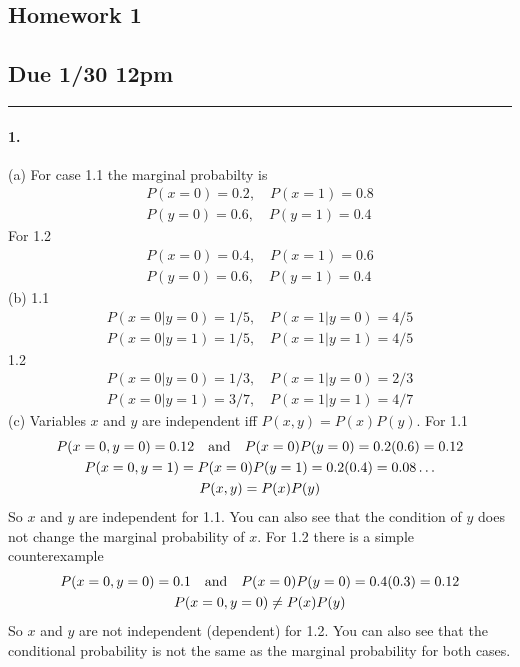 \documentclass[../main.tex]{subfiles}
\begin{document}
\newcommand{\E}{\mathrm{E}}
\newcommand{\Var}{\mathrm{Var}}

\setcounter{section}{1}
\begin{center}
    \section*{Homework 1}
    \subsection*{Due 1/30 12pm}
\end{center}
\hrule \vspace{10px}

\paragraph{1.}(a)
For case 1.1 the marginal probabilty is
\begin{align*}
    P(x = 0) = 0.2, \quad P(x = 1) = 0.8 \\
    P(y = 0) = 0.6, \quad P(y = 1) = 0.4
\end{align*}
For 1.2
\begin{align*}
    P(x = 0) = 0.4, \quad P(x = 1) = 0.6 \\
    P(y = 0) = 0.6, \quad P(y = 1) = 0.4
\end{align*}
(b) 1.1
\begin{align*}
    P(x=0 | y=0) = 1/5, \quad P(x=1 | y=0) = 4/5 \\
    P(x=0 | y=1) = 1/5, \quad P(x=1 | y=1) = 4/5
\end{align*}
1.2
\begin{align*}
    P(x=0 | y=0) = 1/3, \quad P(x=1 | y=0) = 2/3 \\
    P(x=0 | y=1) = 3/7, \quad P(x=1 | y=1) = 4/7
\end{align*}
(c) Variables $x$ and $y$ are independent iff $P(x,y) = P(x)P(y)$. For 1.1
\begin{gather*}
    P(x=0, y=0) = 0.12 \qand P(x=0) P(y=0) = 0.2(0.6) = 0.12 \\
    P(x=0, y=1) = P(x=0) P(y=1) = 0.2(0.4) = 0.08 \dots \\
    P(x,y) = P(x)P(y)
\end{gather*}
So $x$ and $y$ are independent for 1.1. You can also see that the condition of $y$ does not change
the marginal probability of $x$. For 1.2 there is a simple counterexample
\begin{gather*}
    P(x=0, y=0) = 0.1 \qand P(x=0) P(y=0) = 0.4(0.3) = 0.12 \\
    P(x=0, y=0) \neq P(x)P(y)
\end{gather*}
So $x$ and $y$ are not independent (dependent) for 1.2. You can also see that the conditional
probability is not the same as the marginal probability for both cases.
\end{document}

# # # # #

If the word "qand" is on a line above, return that line.

    P(x=0, y=0) = 0.12 \qand P(x=0) P(y=0) = 0.2(0.6) = 0.12 \\
    P(x=0, y=0) = 0.1 \qand P(x=0) P(y=0) = 0.4(0.3) = 0.12 \\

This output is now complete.